I just bought this kit "in case" my problem creeps back. I had replaced the complete clutch, slave, master, etc. in the spring with my winter build/GTTx upgrade, etc. Installed a custom Falcon clutch, etc. Had been having disengagement issues (slight). Only "new" orings in the system would be the one that came on the "new" slave cylinder. 


So, for piece of mind I bought the above oring kit which would replace both orings at the slave and bleeder block. However, the ECS piece is OEM VW and it comes with those two "cap" gaskets. 

What are they for? For the life I me, I can't remember either the old slave having one of those on the end OR the clutch line that goes into the other side of the bleeder block. 

Is this a revision of the gasket/oring kit to improve seal? 

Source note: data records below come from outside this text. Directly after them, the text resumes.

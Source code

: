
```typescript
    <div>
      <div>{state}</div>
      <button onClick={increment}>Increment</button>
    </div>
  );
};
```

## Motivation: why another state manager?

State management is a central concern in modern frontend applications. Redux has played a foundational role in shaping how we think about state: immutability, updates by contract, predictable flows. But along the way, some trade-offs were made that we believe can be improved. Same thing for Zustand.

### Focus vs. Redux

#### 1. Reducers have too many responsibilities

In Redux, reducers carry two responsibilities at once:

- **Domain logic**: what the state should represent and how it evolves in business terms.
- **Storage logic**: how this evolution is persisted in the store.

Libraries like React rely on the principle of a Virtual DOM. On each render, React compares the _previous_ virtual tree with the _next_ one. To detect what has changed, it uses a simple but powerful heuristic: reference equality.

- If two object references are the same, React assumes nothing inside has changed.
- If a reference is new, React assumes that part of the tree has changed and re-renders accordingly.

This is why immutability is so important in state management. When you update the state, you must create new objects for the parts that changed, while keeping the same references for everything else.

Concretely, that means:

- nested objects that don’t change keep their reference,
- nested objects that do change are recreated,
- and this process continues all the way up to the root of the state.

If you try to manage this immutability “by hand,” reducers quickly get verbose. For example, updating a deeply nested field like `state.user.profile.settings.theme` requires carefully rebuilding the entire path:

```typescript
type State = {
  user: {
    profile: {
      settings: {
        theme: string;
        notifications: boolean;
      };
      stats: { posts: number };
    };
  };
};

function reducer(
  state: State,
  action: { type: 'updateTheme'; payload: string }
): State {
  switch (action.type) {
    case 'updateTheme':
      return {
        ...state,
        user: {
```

Here is a picture of what I am talking about. 










Just curious if anyone has further experience. I haven't installed "any" of them yet but may for piece of mind if this is to prevent any potential air in the system. 

I can't see any of my lines leaking at all...but the pedal still isn't as hard at the top as I would like it to be. 

Joe


----------



## TheDeckMan (Sep 26, 2004)

Joe, your prolly on the right page as the revision change is an update to include the later 02M's into the part fitment.


----------



## RabbitGTDguy (Jul 9, 2002)

Are we to use the "cap" gasket things that come with the orings then on both the slave cylinder end and hydraulic line for pedal side of the line to the bleeder?
Does it promote better seal?

Joe


----------



## l88m22vette (Mar 2, 2006)

http://forums.vwvortex.com/showthre...l-Review-Eurowise-O2M-clutch-cylinder-upgrade

Quote from my master cyl upgrade thread, I just dealt with this issue:



l88m22vette said:


> Finally an update, I had a bear of a time finding the solution to my clutch line leak issues, ordered parts, tired them, still leaks, until now. It turns out there is a second version of the seal for the short clutch hardline going into the bleeder block. I am using the revised ECS bleeder block, the short hardline with a full seal plug (instead of a simple o-ring, I think its from a mk4), and its connected to the Eurowise hose. Bled the clutch cylinder first, then did a power bleed as per the Bentley, and I have a solid clutch pedal! Yay no more leaks. I sent the rest of the day getting the interior and engine bay back together, I left the lower dash off to have easy access during the test/teething phase, and I still need a solution to a pedalstop and mounting the switches, I'd like them fully functional ASAP. All I need now is oil, coolant, and a fresh battery, and I will get up driving reviews soon.
> 
> Newer, seal plug version on the top. I am pretty sure the plug seal is the earlier version used by VW and go in place of the o-ring (they look to be able to slip over my TT's newer version's tip, at the bottom left), and you can buy a set of two with two o-rings from ECS for about $30. However, I didn't test that so can't confirm.


----------



## RabbitGTDguy (Jul 9, 2002)

So we can/should use this?

They just go on either end of the hard line?

Joe


----------



## l88m22vette (Mar 2, 2006)

It worked with the ECS bleeder so it gets my vote, no the seals only go on the left in the pic above, you can see the difference of with and without the large o-ring. For clarification, there is no second o-ring on the top hardline, its a single thick (wide?) o-ring that attaches in the same groove the thin o-ring uses. The right side of the hardline is the single, thin o-ring and is the same for both hardlines pictured.


----------



## RabbitGTDguy (Jul 9, 2002)

Probably sound like an idiot here then.

So, if I am going to use this kit to replace items down there for the sake of being completely leak free and sealed tight...

I would use...

1 oring on slave side...

1 oring on hard line side

1 cap seal hard line side (into bleeder block)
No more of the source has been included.